A single number is the answer: the count of lines in the listing below that contain "prevent".

+-------+

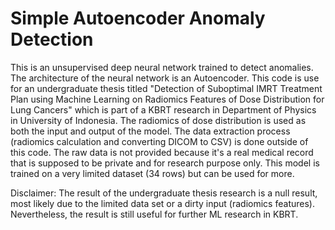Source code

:# Simple Autoencoder Anomaly Detection
This is an unsupervised deep neural network trained to detect anomalies. The architecture of the neural network is an Autoencoder. This code is use for an undergraduate thesis titled "Detection of Suboptimal IMRT Treatment Plan using Machine Learning on Radiomics Features of Dose Distribution for Lung Cancers" which is part of a KBRT research in Department of Physics in University of Indonesia. The radiomics of dose distribution is used as both the input and output of the model. The data extraction process (radiomics calculation and converting DICOM to CSV) is done outside of this code. The raw data is not provided because it's a real medical record that is supposed to be private and for research purpose only. This model is trained on a very limited dataset (34 rows) but can be used for more.

Disclaimer: The result of the undergraduate thesis research is a null result, most likely due to the limited data set or a dirty input (radiomics features). Nevertheless, the result is still useful for further ML research in KBRT.
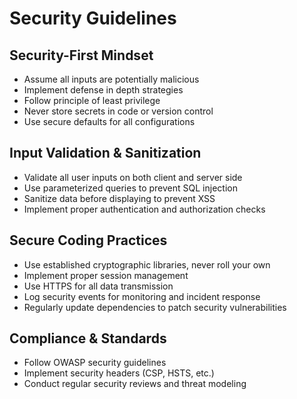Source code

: # Security Guidelines

## Security-First Mindset
- Assume all inputs are potentially malicious
- Implement defense in depth strategies
- Follow principle of least privilege
- Never store secrets in code or version control
- Use secure defaults for all configurations

## Input Validation & Sanitization
- Validate all user inputs on both client and server side
- Use parameterized queries to prevent SQL injection
- Sanitize data before displaying to prevent XSS
- Implement proper authentication and authorization checks

## Secure Coding Practices
- Use established cryptographic libraries, never roll your own
- Implement proper session management
- Use HTTPS for all data transmission
- Log security events for monitoring and incident response
- Regularly update dependencies to patch security vulnerabilities

## Compliance & Standards
- Follow OWASP security guidelines
- Implement security headers (CSP, HSTS, etc.)
- Conduct regular security reviews and threat modeling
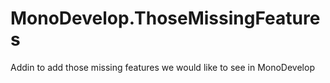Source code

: MonoDevelop.ThoseMissingFeatures
================================

Addin to add those missing features we would like to see in MonoDevelop
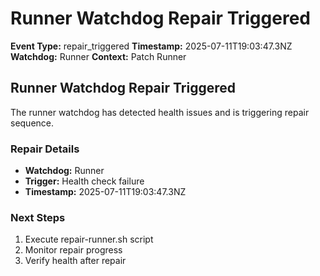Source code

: # Runner Watchdog Repair Triggered

**Event Type:** repair_triggered
**Timestamp:** 2025-07-11T19:03:47.3NZ
**Watchdog:** Runner
**Context:** Patch Runner


## Runner Watchdog Repair Triggered

The runner watchdog has detected health issues and is triggering repair sequence.

### Repair Details
- **Watchdog:** Runner
- **Trigger:** Health check failure
- **Timestamp:** 2025-07-11T19:03:47.3NZ

### Next Steps
1. Execute repair-runner.sh script
2. Monitor repair progress
3. Verify health after repair


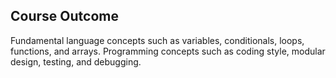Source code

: ## Course Outcome

Fundamental language concepts such as variables, conditionals, loops, functions, and arrays. Programming concepts such as coding style, modular design, testing, and debugging.
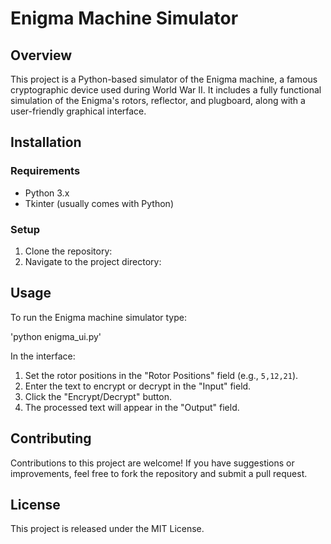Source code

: # Enigma Machine Simulator

## Overview
This project is a Python-based simulator of the Enigma machine, a famous cryptographic device used during World War II. It includes a fully functional simulation of the Enigma's rotors, reflector, and plugboard, along with a user-friendly graphical interface.

## Installation

### Requirements
- Python 3.x
- Tkinter (usually comes with Python)

### Setup
1. Clone the repository:
2. Navigate to the project directory:

## Usage

To run the Enigma machine simulator type:

'python enigma_ui.py'

In the interface:
1. Set the rotor positions in the "Rotor Positions" field (e.g., `5,12,21`).
2. Enter the text to encrypt or decrypt in the "Input" field.
3. Click the "Encrypt/Decrypt" button.
4. The processed text will appear in the "Output" field.

## Contributing

Contributions to this project are welcome! If you have suggestions or improvements, feel free to fork the repository and submit a pull request.

## License

This project is released under the MIT License. 
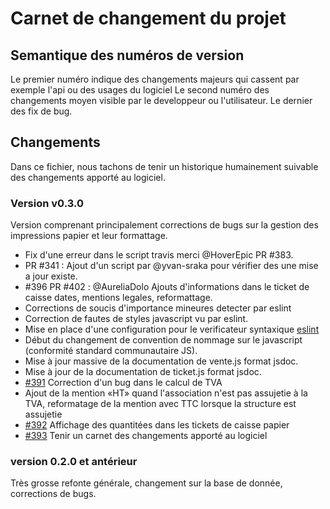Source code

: # Carnet de changement du projet

## Semantique des numéros de version

Le premier numéro indique des changements majeurs qui cassent par exemple l'api
ou des usages du logiciel
Le second numéro des changements moyen visible par le developpeur ou
l'utilisateur.
Le dernier des fix de bug.

## Changements

Dans ce fichier, nous tachons de tenir un historique humainement suivable des
changements apporté au logiciel.

### Version v0.3.0

Version comprenant principalement corrections de bugs sur la
gestion des impressions papier et leur formattage.

- Fix d'une erreur dans le script travis merci @HoverEpic PR #383.
- PR #341 : Ajout d'un script par @yvan-sraka pour vérifier des une mise a jour existe.
- #396 PR #402 : @AureliaDolo Ajouts d'informations dans le ticket de caisse
    dates, mentions legales, reformattage.
- Corrections de soucis d'importance mineures detecter par eslint
- Correction de fautes de styles javascript vu par eslint.
- Mise en place d'une configuration pour le verificateur syntaxique [eslint](https://eslint.org/)
- Début du changement de convention de nommage sur le javascript (conformité
    standard communautaire JS).
- Mise à jour massive de la documentation de vente.js format jsdoc.
- Mise à jour de la documentation de ticket.js format jsdoc.
- [#391](https://github.com/mart1ver/oressource/issues/391) Correction d'un
bug dans le calcul de TVA
- Ajout de la mention «HT» quand l'association n'est pas assujetie à la TVA,
reformatage de la mention avec TTC lorsque la structure est assujetie
- [#392](https://github.com/mart1ver/oressource/issues/392) Affichage des
quantitées dans les tickets de caisse papier
- [#393](https://github.com/mart1ver/oressource/issues/393) Tenir un carnet
des changements apporté au logiciel


### version 0.2.0 et antérieur

Très grosse refonte générale, changement sur la base de donnée, corrections de
bugs.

+-------+

■ Answer to the problem: 2